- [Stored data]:
^^^^^^^^^^^^^^^^

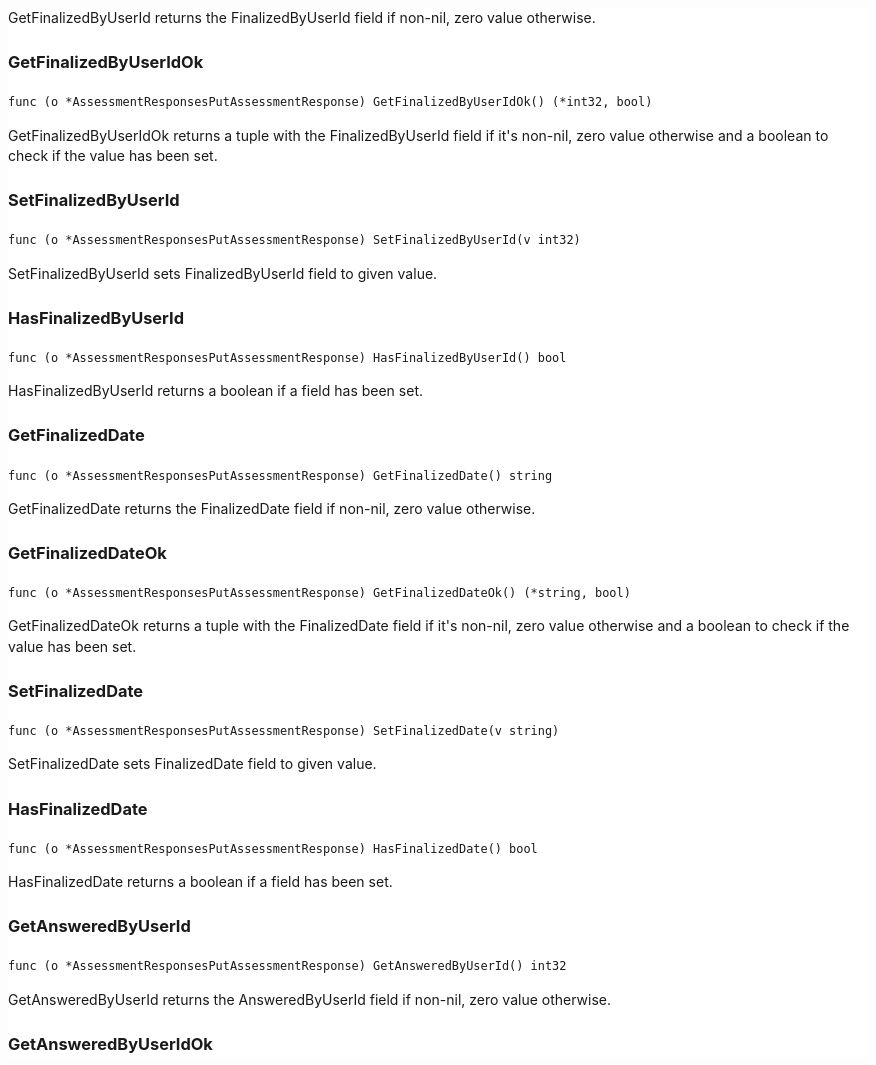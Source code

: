 GetFinalizedByUserId returns the FinalizedByUserId field if non-nil, zero value otherwise.

### GetFinalizedByUserIdOk

`func (o *AssessmentResponsesPutAssessmentResponse) GetFinalizedByUserIdOk() (*int32, bool)`

GetFinalizedByUserIdOk returns a tuple with the FinalizedByUserId field if it's non-nil, zero value otherwise
and a boolean to check if the value has been set.

### SetFinalizedByUserId

`func (o *AssessmentResponsesPutAssessmentResponse) SetFinalizedByUserId(v int32)`

SetFinalizedByUserId sets FinalizedByUserId field to given value.

### HasFinalizedByUserId

`func (o *AssessmentResponsesPutAssessmentResponse) HasFinalizedByUserId() bool`

HasFinalizedByUserId returns a boolean if a field has been set.

### GetFinalizedDate

`func (o *AssessmentResponsesPutAssessmentResponse) GetFinalizedDate() string`

GetFinalizedDate returns the FinalizedDate field if non-nil, zero value otherwise.

### GetFinalizedDateOk

`func (o *AssessmentResponsesPutAssessmentResponse) GetFinalizedDateOk() (*string, bool)`

GetFinalizedDateOk returns a tuple with the FinalizedDate field if it's non-nil, zero value otherwise
and a boolean to check if the value has been set.

### SetFinalizedDate

`func (o *AssessmentResponsesPutAssessmentResponse) SetFinalizedDate(v string)`

SetFinalizedDate sets FinalizedDate field to given value.

### HasFinalizedDate

`func (o *AssessmentResponsesPutAssessmentResponse) HasFinalizedDate() bool`

HasFinalizedDate returns a boolean if a field has been set.

### GetAnsweredByUserId

`func (o *AssessmentResponsesPutAssessmentResponse) GetAnsweredByUserId() int32`

GetAnsweredByUserId returns the AnsweredByUserId field if non-nil, zero value otherwise.

### GetAnsweredByUserIdOk
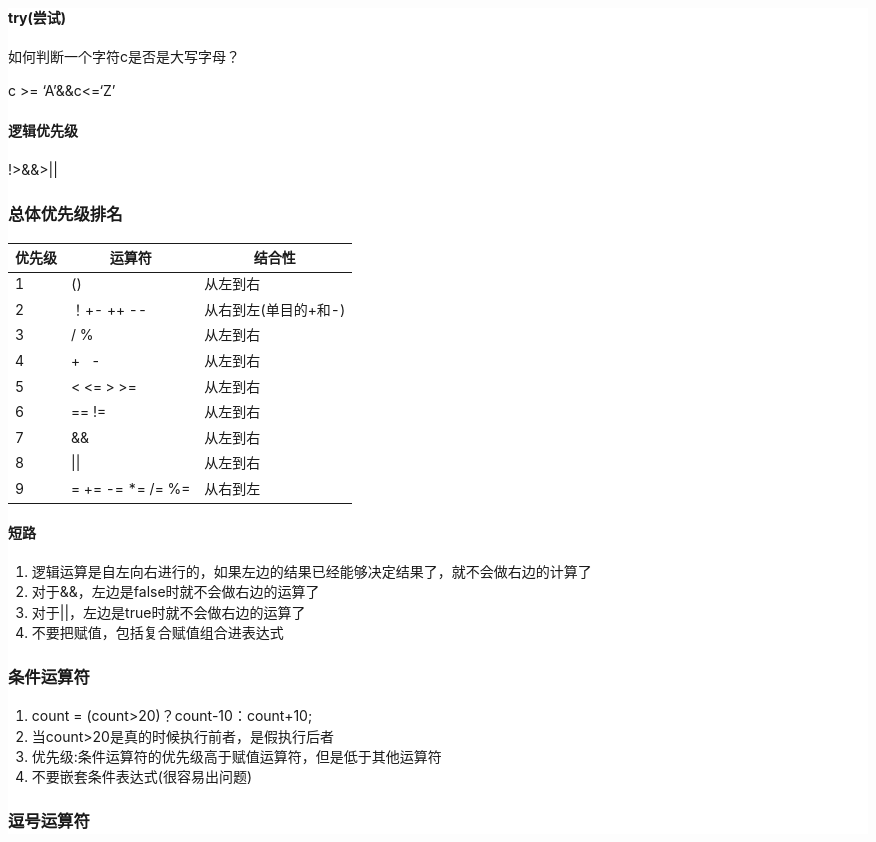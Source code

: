 
<a name="2d13526c"></a>
#### try(尝试)

如何判断一个字符c是否是大写字母？

c >= ‘A’&&c<=‘Z’

<a name="32bbea79"></a>
#### 逻辑优先级

!>&&>||

<a name="235d780b"></a>
### 总体优先级排名
| 优先级 | 运算符 | 结合性 |
| --- | --- | --- |
| 1 | () | 从左到右 |
| 2 | ！+- ++ -- | 从右到左(单目的+和-) |
| 3 | / % | 从左到右 |
| 4 | +   - | 从左到右 |
| 5 | < <= > >= | 从左到右 |
| 6 | == != | 从左到右 |
| 7 | && | 从左到右 |
| 8 | &#124;&#124; | 从左到右 |
| 9 | = += -= *= /= %= | 从右到左 |


<a name="2c07c965"></a>
#### 短路

1. 逻辑运算是自左向右进行的，如果左边的结果已经能够决定结果了，就不会做右边的计算了
2. 对于&&，左边是false时就不会做右边的运算了
3. 对于||，左边是true时就不会做右边的运算了
4. 不要把赋值，包括复合赋值组合进表达式

<a name="bd699510"></a>
### 条件运算符

1. count = (count>20)？count-10：count+10;
2. 当count>20是真的时候执行前者，是假执行后者
3. 优先级:条件运算符的优先级高于赋值运算符，但是低于其他运算符
4. 不要嵌套条件表达式(很容易出问题)

<a name="32a579a3"></a>
### 逗号运算符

^^^^^^^^^^^^^^^^

- [What you will do]: Copy out each line of the entries where the word "zero" is found.

- [Written reply]:
: GetFinalizedByUserId returns the FinalizedByUserId field if non-nil, zero value otherwise.
GetFinalizedByUserIdOk returns a tuple with the FinalizedByUserId field if it's non-nil, zero value otherwise
GetFinalizedDate returns the FinalizedDate field if non-nil, zero value otherwise.
GetFinalizedDateOk returns a tuple with the FinalizedDate field if it's non-nil, zero value otherwise
GetAnsweredByUserId returns the AnsweredByUserId field if non-nil, zero value otherwise.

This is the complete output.